Но когда во двор приходил продавец пирожных (они лежали в стеклянной витринке, подвешенной на ремне через плечо; продавец ставил ее на деревянную подставку, и все маленькие дети во дворе окружали его и смотрели не отрываясь на розовые, голубые воздушные кремы этих соблазнительных недоступных изделий), выходила наша мама и говорила:
– Ну, все возьмите по одному пирожному.
Продавец открывал стеклянную крышку, и мы долго выбирали и долго потом ели легкие кремы, протыкая их пальцем и облизывая руки, пока не исчезало все, оставляя лишь воспоминания о чем-то прекрасном. Мама расплачивалась с разносчиком, а потом наступала минута другой расплаты – отчет перед отцом в конце месяца, когда выяснялось, что у кого-то взяты деньги в долг, надо отдавать, что она уже продала материю, из которой он должен был сшить себе новую форму на будущий год, ну и так далее. Все это кончалось скандалом. Отец начинал кричать на нее вечером, и все это слышали – у всех открыты все окна во двор. Уже поздно, все спят, а он все кричит и кричит, то чуть потише («Я прошу тебя, не ори так громко», – умоляет мама), а потом еще громче, шагая от кровати до двери и обратно.
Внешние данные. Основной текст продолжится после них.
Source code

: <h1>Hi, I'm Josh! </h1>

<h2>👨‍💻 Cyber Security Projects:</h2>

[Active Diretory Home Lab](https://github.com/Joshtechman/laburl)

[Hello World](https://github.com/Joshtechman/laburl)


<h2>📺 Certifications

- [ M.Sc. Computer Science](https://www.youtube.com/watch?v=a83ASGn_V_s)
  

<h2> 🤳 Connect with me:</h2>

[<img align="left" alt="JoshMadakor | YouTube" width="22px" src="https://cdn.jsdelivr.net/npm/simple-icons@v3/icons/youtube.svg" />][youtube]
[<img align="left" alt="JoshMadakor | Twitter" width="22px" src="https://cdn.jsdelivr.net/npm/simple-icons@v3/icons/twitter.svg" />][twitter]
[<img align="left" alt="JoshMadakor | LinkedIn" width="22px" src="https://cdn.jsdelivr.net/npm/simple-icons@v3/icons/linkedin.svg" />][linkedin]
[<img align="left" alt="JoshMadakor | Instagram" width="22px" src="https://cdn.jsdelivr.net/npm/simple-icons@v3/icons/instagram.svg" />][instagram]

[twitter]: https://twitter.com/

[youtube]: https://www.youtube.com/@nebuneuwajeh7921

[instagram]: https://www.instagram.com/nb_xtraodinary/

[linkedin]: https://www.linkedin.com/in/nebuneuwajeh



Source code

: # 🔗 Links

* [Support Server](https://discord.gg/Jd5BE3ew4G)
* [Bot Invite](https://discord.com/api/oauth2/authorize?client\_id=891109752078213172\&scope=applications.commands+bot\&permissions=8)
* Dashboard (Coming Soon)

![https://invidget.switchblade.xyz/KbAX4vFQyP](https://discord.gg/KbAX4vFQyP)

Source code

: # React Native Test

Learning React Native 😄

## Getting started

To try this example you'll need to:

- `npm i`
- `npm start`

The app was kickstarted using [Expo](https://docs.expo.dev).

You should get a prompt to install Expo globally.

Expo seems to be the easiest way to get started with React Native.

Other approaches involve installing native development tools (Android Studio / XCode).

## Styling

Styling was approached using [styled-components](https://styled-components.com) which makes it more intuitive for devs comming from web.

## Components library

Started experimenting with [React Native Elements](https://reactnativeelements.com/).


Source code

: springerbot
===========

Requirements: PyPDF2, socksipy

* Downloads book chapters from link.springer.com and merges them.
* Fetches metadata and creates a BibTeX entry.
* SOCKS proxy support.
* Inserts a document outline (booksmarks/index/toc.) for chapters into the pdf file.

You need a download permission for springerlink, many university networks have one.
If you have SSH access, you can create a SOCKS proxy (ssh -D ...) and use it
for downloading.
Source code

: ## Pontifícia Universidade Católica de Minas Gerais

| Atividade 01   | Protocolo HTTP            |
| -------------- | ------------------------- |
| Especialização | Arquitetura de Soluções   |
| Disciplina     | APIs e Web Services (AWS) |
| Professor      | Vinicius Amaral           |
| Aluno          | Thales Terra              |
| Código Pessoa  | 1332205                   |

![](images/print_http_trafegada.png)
Соседи к этому привыкли. Это бывало раз в месяц или чуть реже.
Старшая сестра, барышня лет шестнадцати, далека от нас, как луна. У нее подруги, кавалеры, прическа, зеркало-трельяж – трехстворчатое на туалете; оно небольшое, но в него сестра может увидеть себя со всех сторон: и в профиль, и анфас. Смотреться нам в него нельзя и флаконы на туалете тоже нельзя трогать. Именно поэтому я часто смотрю на себя в зеркало с трех сторон, показываю себе язык и вижу его в профиль.